* _ABOUT THIS TASK_:
What you return must be exactly the lines from the beginning of the material through the line containing "Authoring Tool used to create the model", both included, and no pictures.

* _EXTRACTED MATERIAL_:

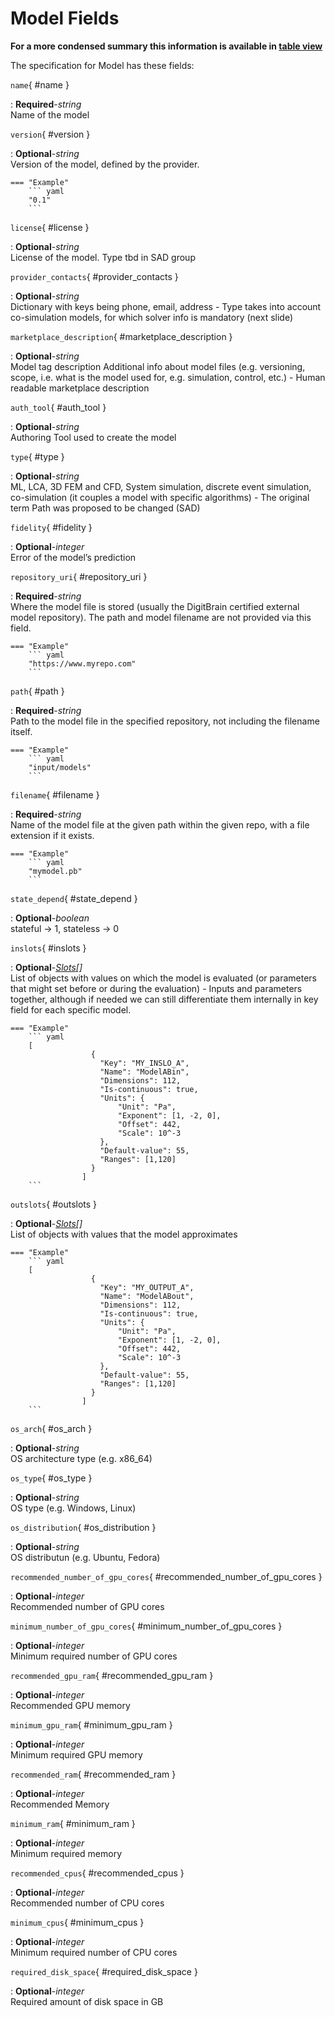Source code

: <style>
  .md-content__button {
    display: none;
  }
</style>
# Model Fields


**For a more condensed summary this information is available in [table view](/tables/model/)**



The specification for Model
has these fields:

`name`{ #name }

:   **Required**-*string*<br>
    Name of the model


`version`{ #version }

:   **Optional**-*string*<br>
    Version of the model, defined by the provider. 



    === "Example"
        ``` yaml     
        "0.1"
        ```

`license`{ #license }

:   **Optional**-*string*<br>
    License of the model.  Type tbd in SAD group


`provider_contacts`{ #provider_contacts }

:   **Optional**-*string*<br>
    Dictionary with keys being phone, email, address - Type takes into account co-simulation models, for which solver info is mandatory (next slide)


`marketplace_description`{ #marketplace_description }

:   **Optional**-*string*<br>
    Model tag description Additional info about model files (e.g. versioning, scope, i.e. what is the model used for, e.g. simulation, control, etc.) - Human readable marketplace description


`auth_tool`{ #auth_tool }

:   **Optional**-*string*<br>
    Authoring Tool used to create the model


`type`{ #type }

:   **Optional**-*string*<br>
    ML, LCA, 3D FEM and CFD, System simulation, discrete event simulation, co-simulation (it couples a model with specific algorithms) - The original term Path was proposed to be changed (SAD)


`fidelity`{ #fidelity }

:   **Optional**-*integer*<br>
    Error of the model’s prediction


`repository_uri`{ #repository_uri }

:   **Required**-*string*<br>
    Where the model file is stored (usually the DigitBrain certified external model repository). The path and model filename are not provided via this field.



    === "Example"
        ``` yaml     
        "https://www.myrepo.com"
        ```

`path`{ #path }

:   **Required**-*string*<br>
    Path to the model file in the specified repository, not including the filename itself.



    === "Example"
        ``` yaml     
        "input/models"
        ```

`filename`{ #filename }

:   **Required**-*string*<br>
    Name of the model file at the given path within the given repo, with a file extension if it exists.



    === "Example"
        ``` yaml     
        "mymodel.pb"
        ```

`state_depend`{ #state_depend }

:   **Optional**-*boolean*<br>
    stateful -> 1, stateless -> 0


`inslots`{ #inslots }

:   **Optional**-*[Slots](../slots.md)[]*<br>
    List of objects with values on which the model is evaluated (or parameters that might set before or during the evaluation) - Inputs and parameters together, although if needed we can still differentiate them internally in key field for each specific model.



    === "Example"
        ``` yaml     
        [
                      { 
                        "Key": "MY_INSLO_A",
                        "Name": "ModelABin",
                        "Dimensions": 112,
                        "Is-continuous": true,
                        "Units": {
                            "Unit": "Pa",
                            "Exponent": [1, -2, 0],
                            "Offset": 442,
                            "Scale": 10^-3
                        },
                        "Default-value": 55,
                        "Ranges": [1,120]
                      }
                    ]  
        ```

`outslots`{ #outslots }

:   **Optional**-*[Slots](../slots.md)[]*<br>
    List of objects with values that the model approximates



    === "Example"
        ``` yaml     
        [
                      { 
                        "Key": "MY_OUTPUT_A",
                        "Name": "ModelABout",
                        "Dimensions": 112,
                        "Is-continuous": true,
                        "Units": {
                            "Unit": "Pa",
                            "Exponent": [1, -2, 0],
                            "Offset": 442,
                            "Scale": 10^-3
                        },
                        "Default-value": 55,
                        "Ranges": [1,120]
                      }
                    ]  
        ```

`os_arch`{ #os_arch }

:   **Optional**-*string*<br>
    OS architecture type (e.g. x86_64)


`os_type`{ #os_type }

:   **Optional**-*string*<br>
    OS type (e.g. Windows, Linux)


`os_distribution`{ #os_distribution }

:   **Optional**-*string*<br>
    OS distributun (e.g. Ubuntu, Fedora)


`recommended_number_of_gpu_cores`{ #recommended_number_of_gpu_cores }

:   **Optional**-*integer*<br>
    Recommended number of GPU cores


`minimum_number_of_gpu_cores`{ #minimum_number_of_gpu_cores }

:   **Optional**-*integer*<br>
    Minimum required number of GPU cores


`recommended_gpu_ram`{ #recommended_gpu_ram }

:   **Optional**-*integer*<br>
    Recommended GPU memory


`minimum_gpu_ram`{ #minimum_gpu_ram }

:   **Optional**-*integer*<br>
    Minimum required GPU memory


`recommended_ram`{ #recommended_ram }

:   **Optional**-*integer*<br>
    Recommended Memory


`minimum_ram`{ #minimum_ram }

:   **Optional**-*integer*<br>
    Minimum required memory


`recommended_cpus`{ #recommended_cpus }

:   **Optional**-*integer*<br>
    Recommended number of CPU cores


`minimum_cpus`{ #minimum_cpus }

:   **Optional**-*integer*<br>
    Minimum required number of CPU cores


`required_disk_space`{ #required_disk_space }

:   **Optional**-*integer*<br>
    Required amount of disk space in GB


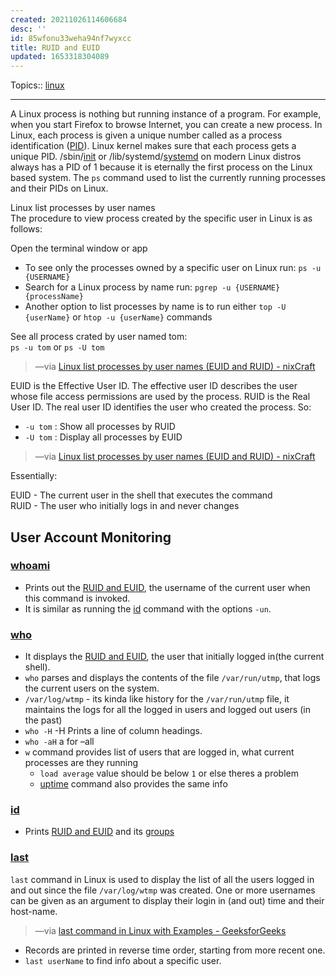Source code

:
 ```yaml
---
created: 20211026114606684
desc: ''
id: 85wfonu33weha94nf7wyxcc
title: RUID and EUID
updated: 1653318304089
---
```

   
Topics::  [linux](../topics/linux.md)   
   
   
---   
   
A Linux process is nothing but running instance of a program. For example, when you start Firefox to browse Internet, you can create a new process. In Linux, each process is given a unique number called as a process identification ([PID](../devlog/pid.md)). Linux kernel makes sure that each process gets a unique PID. /sbin/[init](/not_created.md) or /lib/systemd/[systemd](../devlog/systemd.md) on modern Linux distros always has a PID of 1 because it is eternally the first process on the Linux based system. The `ps` command used to list the currently running processes and their PIDs on Linux.   
   
Linux list processes by user names   
The procedure to view process created by the specific user in Linux is as follows:   
   
Open the terminal window or app   
   
   
- To see only the processes owned by a specific user on Linux run: `ps -u {USERNAME}`   
- Search for a Linux process by name run: `pgrep -u {USERNAME} {processName}`   
- Another option to list processes by name is to run either `top -U {userName}` or `htop -u {userName}` commands   
   
See all process crated by user named tom:   
`ps -u tom` or `ps -U tom`   
   
> —via [Linux list processes by user names (EUID and RUID) - nixCraft](https://www.cyberciti.biz/faq/linux-list-processes-by-user-names-euid-and-ruid/)   
   
EUID is the Effective User ID. The effective user ID describes the user whose file access permissions are used by the process. RUID is the Real User ID. The real user ID identifies the user who created the process. So:   
   
   
- `-u tom` : Show all processes by RUID   
- `-U tom` : Display all processes by EUID   
   
> —via [Linux list processes by user names (EUID and RUID) - nixCraft](https://www.cyberciti.biz/faq/linux-list-processes-by-user-names-euid-and-ruid/)   
   
Essentially:   
   
EUID - The current user in the shell that executes the command   
RUID - The user who initially logs in and never changes   
   
## User Account Monitoring   
   
### [whoami](#whoami)   
   
   
- Prints out the [RUID and EUID](../devlog/ruid%20and%20euid.md), the username of the current user when this command is invoked.   
- It is similar as running the [id](../devlog/id.md) command with the options `-un`.   
   
### [who](#who)   
   
   
- It displays the [RUID and EUID](../devlog/ruid%20and%20euid.md), the user that initially logged in(the current shell).   
- `who` parses and displays the contents of the file `/var/run/utmp`, that logs the current users on the system.   
- `/var/log/wtmp` - its kinda like history for the `/var/run/utmp` file, it maintains the logs for all the logged in users and logged out users (in the past)   
- `who -H` -H Prints a line of column headings.   
- `who -aH` a for –all   
- `w` command provides list of users that are logged in, what current processes are they running   
  - `load average` value should be below `1` or else theres a problem   
  - [uptime](/not_created.md) command also provides the same info   
   
### [id](../devlog/id.md)   
   
   
- Prints [RUID and EUID](../devlog/ruid%20and%20euid.md) and its [groups](../devlog/groups.md)   
   
### [last](#last)   
   
`last` command in Linux is used to display the list of all the users logged in and out since the file `/var/log/wtmp` was created. One or more usernames can be given as an argument to display their login in (and out) time and their host-name.   
   
> —via [last command in Linux with Examples - GeeksforGeeks](https://www.geeksforgeeks.org/last-command-in-linux-with-examples/)   
   
   
- Records are printed in reverse time order, starting from more recent one.   
- `last userName` to find info about a specific user.
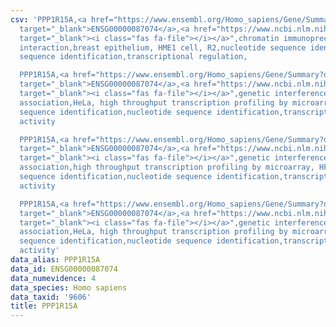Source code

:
 ```yaml
---
csv: 'PPP1R15A,<a href="https://www.ensembl.org/Homo_sapiens/Gene/Summary?db=core;g=ENSG00000087074"
  target="_blank">ENSG00000087074</a>,<a href="https://www.ncbi.nlm.nih.gov/pubmed/22863008"
  target="_blank"><i class="fas fa-file"></i></a>",chromatin immunoprecipitation assay,direct
  interaction,breast epithelium, HME1 cell, R2,nucleotide sequence identification,nucleotide
  sequence identification,transcriptional regulation,

  PPP1R15A,<a href="https://www.ensembl.org/Homo_sapiens/Gene/Summary?db=core;g=ENSG00000087074"
  target="_blank">ENSG00000087074</a>,<a href="https://www.ncbi.nlm.nih.gov/pubmed/28369544"
  target="_blank"><i class="fas fa-file"></i></a>",genetic interference,functional
  association,HeLa, high throughput transcription profiling by microarray,nucleotide
  sequence identification,nucleotide sequence identification,transcriptional regulation,up-regulates
  activity

  PPP1R15A,<a href="https://www.ensembl.org/Homo_sapiens/Gene/Summary?db=core;g=ENSG00000087074"
  target="_blank">ENSG00000087074</a>,<a href="https://www.ncbi.nlm.nih.gov/pubmed/28369544"
  target="_blank"><i class="fas fa-file"></i></a>",genetic interference,functional
  association,high throughput transcription profiling by microarray, HF73 cells,nucleotide
  sequence identification,nucleotide sequence identification,transcriptional regulation,up-regulates
  activity

  PPP1R15A,<a href="https://www.ensembl.org/Homo_sapiens/Gene/Summary?db=core;g=ENSG00000087074"
  target="_blank">ENSG00000087074</a>,<a href="https://www.ncbi.nlm.nih.gov/pubmed/17216044"
  target="_blank"><i class="fas fa-file"></i></a>",genetic interference,functional
  association,HeLa, high throughput transcription profiling by microarray,nucleotide
  sequence identification,nucleotide sequence identification,transcriptional regulation,up-regulates
  activity'
data_alias: PPP1R15A
data_id: ENSG00000087074
data_numevidence: 4
data_species: Homo sapiens
data_taxid: '9606'
title: PPP1R15A
---
```

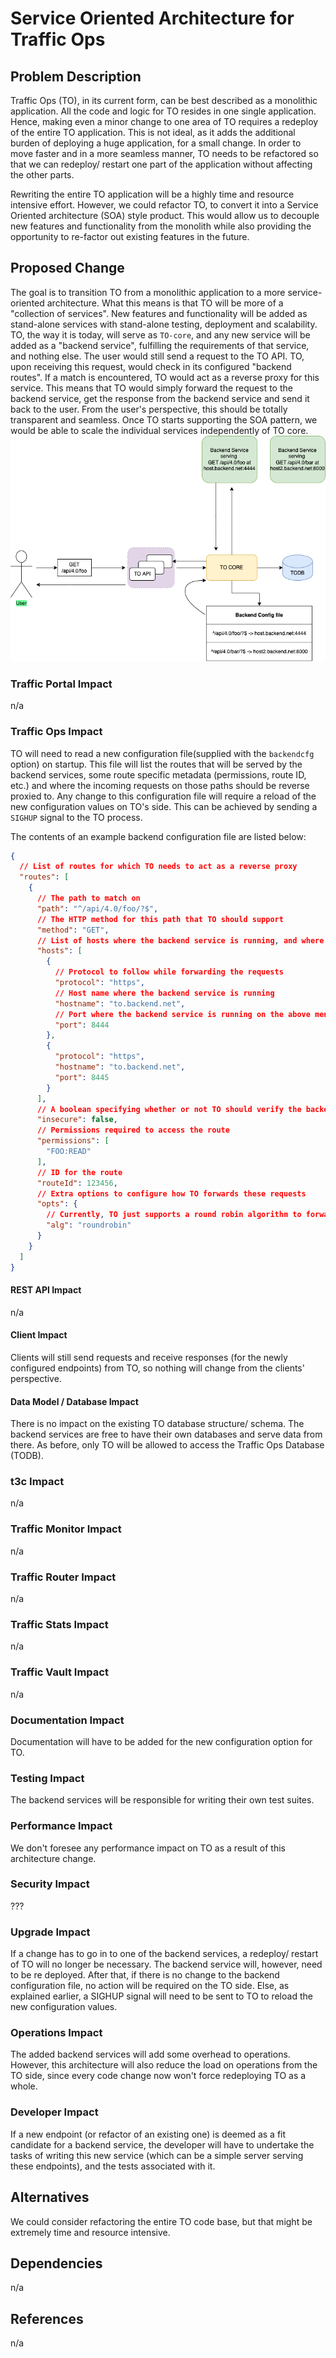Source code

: <!--
Licensed to the Apache Software Foundation (ASF) under one
or more contributor license agreements.  See the NOTICE file
distributed with this work for additional information
regarding copyright ownership.  The ASF licenses this file
to you under the Apache License, Version 2.0 (the
"License"); you may not use this file except in compliance
with the License.  You may obtain a copy of the License at

    http://www.apache.org/licenses/LICENSE-2.0

Unless required by applicable law or agreed to in writing,
software distributed under the License is distributed on an
"AS IS" BASIS, WITHOUT WARRANTIES OR CONDITIONS OF ANY
KIND, either express or implied.  See the License for the
specific language governing permissions and limitations
under the License.
-->
# Service Oriented Architecture for Traffic Ops

## Problem Description
Traffic Ops (TO), in its current form, can be best described as a monolithic application.
All the code and logic for TO resides in one single application. Hence, making even a minor 
change to one area of TO requires a redeploy of the entire TO application. This is not ideal, 
as it adds the additional burden of deploying a huge application, for a small change. In order to 
move faster and in a more seamless manner, TO needs to be refactored so that we can redeploy/ restart 
one part of the application without affecting the other parts.

Rewriting the entire TO application will be a highly time and resource intensive effort. However, we could 
refactor TO, to convert it into a Service Oriented architecture (SOA) style product. This would allow us to
decouple new features and functionality from the monolith while also providing the opportunity to re-factor out 
existing features in the future.

## Proposed Change
The goal is to transition TO from a monolithic application to a more service-oriented architecture.
What this means is that TO will be more of a "collection of services". New features and functionality will be
added as stand-alone services with stand-alone testing, deployment and scalability. TO, the way it is today, will serve
as `TO-core`, and any new service will be added as a "backend service", fulfilling the requirements of that service, and nothing else.
The user would still send a request to the TO API. TO, upon receiving this request, would check in its configured "backend routes". If 
a match is encountered, TO would act as a reverse proxy for this service. This means that TO would simply forward the request to the backend
service, get the response from the backend service and send it back to the user. From the user's perspective, this should be totally transparent
and seamless. Once TO starts supporting the SOA pattern, we would be able to scale the individual services independently of TO core.
![](img/to-soa.png "Architecture of TO as SOA")

### Traffic Portal Impact
n/a

### Traffic Ops Impact
TO will need to read a new configuration file(supplied with the `backendcfg` option) on startup. This file will list the routes that will be served by the backend services, some route 
specific metadata (permissions, route ID, etc.) and where the incoming requests on those paths should be reverse proxied to. Any change to
this configuration file will require a reload of the new configuration values on TO's side. This can be achieved by sending a `SIGHUP` signal 
to the TO process.

The contents of an example backend configuration file are listed below:

```json
{
  // List of routes for which TO needs to act as a reverse proxy
  "routes": [
    {
      // The path to match on
      "path": "^/api/4.0/foo/?$",
      // The HTTP method for this path that TO should support
      "method": "GET",
      // List of hosts where the backend service is running, and where TO needs to forward the incoming request to
      "hosts": [
        {
          // Protocol to follow while forwarding the requests
          "protocol": "https",
          // Host name where the backend service is running
          "hostname": "to.backend.net",
          // Port where the backend service is running on the above mentioned host
          "port": 8444
        },
        {
          "protocol": "https",
          "hostname": "to.backend.net",
          "port": 8445
        }
      ],
      // A boolean specifying whether or not TO should verify the backend server's certificate chain and host name. This is not recommended for production use.
      "insecure": false,
      // Permissions required to access the route
      "permissions": [
        "FOO:READ"
      ],
      // ID for the route
      "routeId": 123456,
      // Extra options to configure how TO forwards these requests
      "opts": {
        // Currently, TO just supports a round robin algorithm to forward the requests.
        "alg": "roundrobin"
      }
    }
  ]
}
```

#### REST API Impact
n/a

#### Client Impact
Clients will still send requests and receive responses (for the newly configured endpoints) from TO, so nothing will change from the clients' perspective.

#### Data Model / Database Impact
There is no impact on the existing TO database structure/ schema. The backend services are free to have their own databases and 
serve data from there. As before, only TO will be allowed to access the Traffic Ops Database (TODB).

### t3c Impact
n/a

### Traffic Monitor Impact
n/a

### Traffic Router Impact
n/a

### Traffic Stats Impact
n/a

### Traffic Vault Impact
n/a

### Documentation Impact
Documentation will have to be added for the new configuration option for TO.

### Testing Impact
The backend services will be responsible for writing their own test suites.

### Performance Impact
We don't foresee any performance impact on TO as a result of this architecture change.

### Security Impact
???

### Upgrade Impact
If a change has to go in to one of the backend services, a redeploy/ restart of TO will no longer be necessary. The backend service will, however, 
need to be re deployed. After that, if there is no change to the backend configuration file, no action will be required on the TO side. Else, as explained 
earlier, a SIGHUP signal will need to be sent to TO to reload the new configuration values.

### Operations Impact
The added backend services will add some overhead to operations. However, this architecture will also reduce the load on operations from the TO side, since 
every code change now won't force redeploying TO as a whole. 

### Developer Impact
If a new endpoint (or refactor of an existing one) is deemed as a fit candidate for a backend service, the developer will have to undertake the tasks of writing
this new service (which can be a simple server serving these endpoints), and the tests associated with it. 

## Alternatives
We could consider refactoring the entire TO code base, but that might be extremely time and resource intensive.

## Dependencies
n/a

## References
n/a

* _EXERCISE SOLUTION_:
Source code

: <style>
  .md-content__button {
    display: none;
  }
</style>
# Model Fields


**For a more condensed summary this information is available in [table view](/tables/model/)**



The specification for Model
has these fields:

`name`{ #name }

:   **Required**-*string*<br>
    Name of the model


`version`{ #version }

:   **Optional**-*string*<br>
    Version of the model, defined by the provider. 



    === "Example"
        ``` yaml     
        "0.1"
        ```

`license`{ #license }

:   **Optional**-*string*<br>
    License of the model.  Type tbd in SAD group


`provider_contacts`{ #provider_contacts }

:   **Optional**-*string*<br>
    Dictionary with keys being phone, email, address - Type takes into account co-simulation models, for which solver info is mandatory (next slide)


`marketplace_description`{ #marketplace_description }

:   **Optional**-*string*<br>
    Model tag description Additional info about model files (e.g. versioning, scope, i.e. what is the model used for, e.g. simulation, control, etc.) - Human readable marketplace description


`auth_tool`{ #auth_tool }

:   **Optional**-*string*<br>
    Authoring Tool used to create the model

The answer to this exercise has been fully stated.